### [What the task asks]
Return the data below exactly, please, but drop the pictures.

═══ Material to process

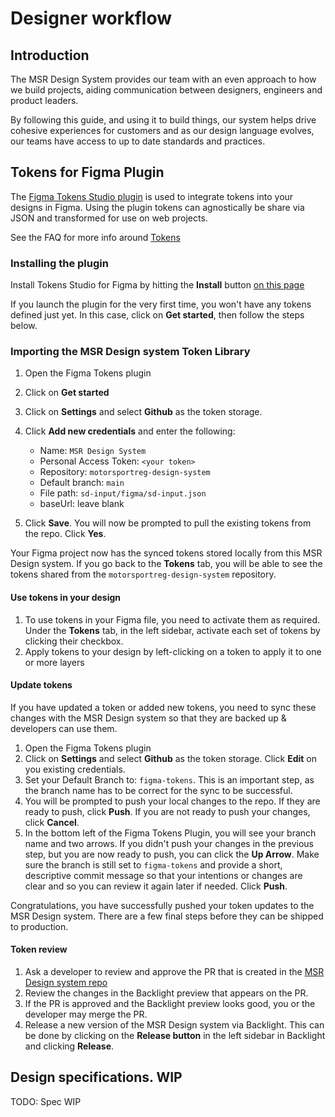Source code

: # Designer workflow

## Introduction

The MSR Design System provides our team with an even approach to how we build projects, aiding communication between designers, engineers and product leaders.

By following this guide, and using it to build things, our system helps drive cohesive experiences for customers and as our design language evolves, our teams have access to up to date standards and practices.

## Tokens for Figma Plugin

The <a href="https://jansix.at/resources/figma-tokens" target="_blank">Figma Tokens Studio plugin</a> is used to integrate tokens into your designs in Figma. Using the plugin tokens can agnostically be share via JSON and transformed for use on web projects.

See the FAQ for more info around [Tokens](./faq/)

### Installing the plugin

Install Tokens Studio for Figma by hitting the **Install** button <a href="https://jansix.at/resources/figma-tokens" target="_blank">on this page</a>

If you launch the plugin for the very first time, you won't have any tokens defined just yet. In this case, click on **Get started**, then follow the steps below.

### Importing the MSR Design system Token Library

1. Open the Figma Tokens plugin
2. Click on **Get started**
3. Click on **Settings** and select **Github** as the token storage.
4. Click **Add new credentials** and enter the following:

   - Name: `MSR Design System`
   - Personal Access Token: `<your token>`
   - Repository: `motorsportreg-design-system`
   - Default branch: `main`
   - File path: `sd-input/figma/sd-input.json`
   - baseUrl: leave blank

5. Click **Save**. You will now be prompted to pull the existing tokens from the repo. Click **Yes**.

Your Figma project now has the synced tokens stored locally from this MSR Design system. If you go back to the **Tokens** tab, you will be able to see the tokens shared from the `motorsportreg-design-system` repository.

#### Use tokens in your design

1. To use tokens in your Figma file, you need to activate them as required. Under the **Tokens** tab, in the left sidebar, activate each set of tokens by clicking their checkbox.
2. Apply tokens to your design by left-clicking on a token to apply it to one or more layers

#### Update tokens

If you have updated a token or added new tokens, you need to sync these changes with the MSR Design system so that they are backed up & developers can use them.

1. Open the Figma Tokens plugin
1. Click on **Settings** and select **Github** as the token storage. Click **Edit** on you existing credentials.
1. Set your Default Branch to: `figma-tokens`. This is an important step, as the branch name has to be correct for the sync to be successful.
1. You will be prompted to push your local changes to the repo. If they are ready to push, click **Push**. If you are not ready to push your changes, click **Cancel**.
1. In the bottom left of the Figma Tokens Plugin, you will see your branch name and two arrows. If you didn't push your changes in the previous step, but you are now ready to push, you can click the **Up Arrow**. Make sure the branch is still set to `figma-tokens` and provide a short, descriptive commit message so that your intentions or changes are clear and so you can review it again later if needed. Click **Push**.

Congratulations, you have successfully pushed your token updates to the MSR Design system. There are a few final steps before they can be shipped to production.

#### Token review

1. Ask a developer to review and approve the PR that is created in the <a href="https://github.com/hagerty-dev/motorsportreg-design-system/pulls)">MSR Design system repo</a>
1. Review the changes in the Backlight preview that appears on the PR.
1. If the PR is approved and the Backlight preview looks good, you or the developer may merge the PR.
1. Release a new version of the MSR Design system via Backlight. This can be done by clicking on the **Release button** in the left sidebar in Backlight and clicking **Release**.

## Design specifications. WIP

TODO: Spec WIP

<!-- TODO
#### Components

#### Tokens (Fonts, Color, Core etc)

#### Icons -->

══════

### [Answer space]
Source code

: # Designer workflow

## Introduction

The MSR Design System provides our team with an even approach to how we build projects, aiding communication between designers, engineers and product leaders.

By following this guide, and using it to build things, our system helps drive cohesive experiences for customers and as our design language evolves, our teams have access to up to date standards and practices.

## Tokens for Figma Plugin

The <a href="https://jansix.at/resources/figma-tokens" target="_blank">Figma Tokens Studio plugin</a> is used to integrate tokens into your designs in Figma. Using the plugin tokens can agnostically be share via JSON and transformed for use on web projects.

See the FAQ for more info around [Tokens](./faq/)

### Installing the plugin

Install Tokens Studio for Figma by hitting the **Install** button <a href="https://jansix.at/resources/figma-tokens" target="_blank">on this page</a>

If you launch the plugin for the very first time, you won't have any tokens defined just yet. In this case, click on **Get started**, then follow the steps below.

### Importing the MSR Design system Token Library

1. Open the Figma Tokens plugin
2. Click on **Get started**
3. Click on **Settings** and select **Github** as the token storage.
4. Click **Add new credentials** and enter the following:

   - Name: `MSR Design System`
   - Personal Access Token: `<your token>`
   - Repository: `motorsportreg-design-system`
   - Default branch: `main`
   - File path: `sd-input/figma/sd-input.json`
   - baseUrl: leave blank

5. Click **Save**. You will now be prompted to pull the existing tokens from the repo. Click **Yes**.

Your Figma project now has the synced tokens stored locally from this MSR Design system. If you go back to the **Tokens** tab, you will be able to see the tokens shared from the `motorsportreg-design-system` repository.

#### Use tokens in your design

1. To use tokens in your Figma file, you need to activate them as required. Under the **Tokens** tab, in the left sidebar, activate each set of tokens by clicking their checkbox.
2. Apply tokens to your design by left-clicking on a token to apply it to one or more layers

#### Update tokens

If you have updated a token or added new tokens, you need to sync these changes with the MSR Design system so that they are backed up & developers can use them.

1. Open the Figma Tokens plugin
1. Click on **Settings** and select **Github** as the token storage. Click **Edit** on you existing credentials.
1. Set your Default Branch to: `figma-tokens`. This is an important step, as the branch name has to be correct for the sync to be successful.
1. You will be prompted to push your local changes to the repo. If they are ready to push, click **Push**. If you are not ready to push your changes, click **Cancel**.
1. In the bottom left of the Figma Tokens Plugin, you will see your branch name and two arrows. If you didn't push your changes in the previous step, but you are now ready to push, you can click the **Up Arrow**. Make sure the branch is still set to `figma-tokens` and provide a short, descriptive commit message so that your intentions or changes are clear and so you can review it again later if needed. Click **Push**.

Congratulations, you have successfully pushed your token updates to the MSR Design system. There are a few final steps before they can be shipped to production.

#### Token review

1. Ask a developer to review and approve the PR that is created in the <a href="https://github.com/hagerty-dev/motorsportreg-design-system/pulls)">MSR Design system repo</a>
1. Review the changes in the Backlight preview that appears on the PR.
1. If the PR is approved and the Backlight preview looks good, you or the developer may merge the PR.
1. Release a new version of the MSR Design system via Backlight. This can be done by clicking on the **Release button** in the left sidebar in Backlight and clicking **Release**.

## Design specifications. WIP

TODO: Spec WIP

<!-- TODO
#### Components

#### Tokens (Fonts, Color, Core etc)

#### Icons -->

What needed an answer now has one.